§ **YOUR GOAL**
Each line from the one holding "- 2.管理费计提方式需为以" to the last line below must be written out exactly, with no other output.

§ **AVAILABLE RECORDS**

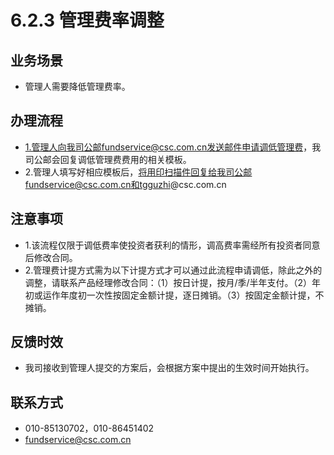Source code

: # 6.2.3 管理费率调整
## <i class="hicon lb1"></i>业务场景
- 管理人需要降低管理费率。

## <i class="hicon lb2"></i>办理流程
- 1.管理人向我司公邮fundservice@csc.com.cn发送邮件申请调低管理费，我司公邮会回复调低管理费费用的相关模板。
- 2.管理人填写好相应模板后，将用印扫描件回复给我司公邮fundservice@csc.com.cn和tgguzhi@csc.com.cn

## <i class="hicon lb3"></i>注意事项
- 1.该流程仅限于调低费率使投资者获利的情形，调高费率需经所有投资者同意后修改合同。
- 2.管理费计提方式需为以下计提方式才可以通过此流程申请调低，除此之外的调整，请联系产品经理修改合同：（1）按日计提，按月/季/半年支付。（2）年初或运作年度初一次性按固定金额计提，逐日摊销。（3）按固定金额计提，不摊销。

## <i class="hicon lb4"></i>反馈时效
- 我司接收到管理人提交的方案后，会根据方案中提出的生效时间开始执行。

## <i class="hicon lb5"></i>联系方式
- 010-85130702，010-86451402
- fundservice@csc.com.cn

§ **COMPLETED EXERCISE**
- 2.管理费计提方式需为以下计提方式才可以通过此流程申请调低，除此之外的调整，请联系产品经理修改合同：（1）按日计提，按月/季/半年支付。（2）年初或运作年度初一次性按固定金额计提，逐日摊销。（3）按固定金额计提，不摊销。

## <i class="hicon lb4"></i>反馈时效
- 我司接收到管理人提交的方案后，会根据方案中提出的生效时间开始执行。

## <i class="hicon lb5"></i>联系方式
- 010-85130702，010-86451402
- fundservice@csc.com.cn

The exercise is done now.